Officials were planning to replace the long-shuttered grande dame of Wilshire Boulevard with a school big enough for 4,000 students, many of them immigrants and minorities, who would otherwise have to keep riding buses across town. One of the project's backers was Ethel Kennedy, the senator's widow, who saw it as a fitting tribute to her husband. So she asked her friend Mr. Sheen - who has played Robert Kennedy in a mini-series, narrated a collection of his speeches, and done voice-overs for a number of Kennedy-family productions - to make some calls on her behalf.

Mr. Sheen had been only too happy to oblige, he told his family over dinner.

To which they all but choked on their food. As Mr. Estevez reeled, he recalled in an interview, his mother snapped at his father: "Are you insane?"

Mr. Estevez, as Mr. Sheen knew, had been plotting for several years to make an independent film he had written about the day Robert Kennedy was shot. It was to take place over 16 hours on June 4 and 5, 1968, entirely within the Ambassador. And he was desperate to film his movie there before the hotel was razed.

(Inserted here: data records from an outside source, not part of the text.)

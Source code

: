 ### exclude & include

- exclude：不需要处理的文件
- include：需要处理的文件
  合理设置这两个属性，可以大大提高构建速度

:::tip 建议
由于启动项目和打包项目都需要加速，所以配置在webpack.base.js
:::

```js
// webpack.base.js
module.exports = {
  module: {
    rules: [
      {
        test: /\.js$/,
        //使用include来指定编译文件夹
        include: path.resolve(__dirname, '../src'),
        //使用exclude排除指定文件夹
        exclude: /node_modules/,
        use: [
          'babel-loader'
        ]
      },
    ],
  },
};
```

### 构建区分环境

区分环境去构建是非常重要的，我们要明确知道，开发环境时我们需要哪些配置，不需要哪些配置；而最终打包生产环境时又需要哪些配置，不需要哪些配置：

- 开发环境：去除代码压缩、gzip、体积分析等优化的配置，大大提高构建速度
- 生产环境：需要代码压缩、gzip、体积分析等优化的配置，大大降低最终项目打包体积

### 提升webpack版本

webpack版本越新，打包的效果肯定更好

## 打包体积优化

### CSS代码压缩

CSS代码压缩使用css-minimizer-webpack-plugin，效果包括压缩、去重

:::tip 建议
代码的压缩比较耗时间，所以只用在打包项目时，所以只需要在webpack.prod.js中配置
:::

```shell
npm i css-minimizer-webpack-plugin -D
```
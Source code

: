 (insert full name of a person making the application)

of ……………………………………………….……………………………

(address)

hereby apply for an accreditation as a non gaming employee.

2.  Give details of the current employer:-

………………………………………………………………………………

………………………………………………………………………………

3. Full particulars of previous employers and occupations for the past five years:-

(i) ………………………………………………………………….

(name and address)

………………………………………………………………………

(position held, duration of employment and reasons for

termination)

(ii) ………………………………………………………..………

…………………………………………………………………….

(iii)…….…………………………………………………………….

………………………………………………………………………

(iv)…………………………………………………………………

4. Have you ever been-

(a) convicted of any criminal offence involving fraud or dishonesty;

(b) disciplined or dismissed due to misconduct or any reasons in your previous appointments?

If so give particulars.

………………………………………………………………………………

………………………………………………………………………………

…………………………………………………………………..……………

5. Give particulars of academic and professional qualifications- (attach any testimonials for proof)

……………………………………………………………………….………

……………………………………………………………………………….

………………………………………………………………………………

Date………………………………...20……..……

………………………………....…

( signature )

By now, of course, Mr. Estevez, 43, who came of age as a Brat Pack star in the 1980's, can see the humor in it: the interview was on the set of his movie, "Bobby," and his father is among the cast members; Mr. Estevez was even able to shoot a few days at the Ambassador, 48 hours ahead of the wrecking crew, before shifting locations to another faded hotel dressed to look like it. The Ambassador, with its Cocoanut Grove nightclub, was the Waldorf-Astoria of the West Coast, a palace and playground for movie stars, presidents and kings. If the school district's contractors are busily erasing a tremendous chunk of this city's glittery history, Mr. Estevez is seeking to revisit and preserve one of the darkest days in Los Angeles's past.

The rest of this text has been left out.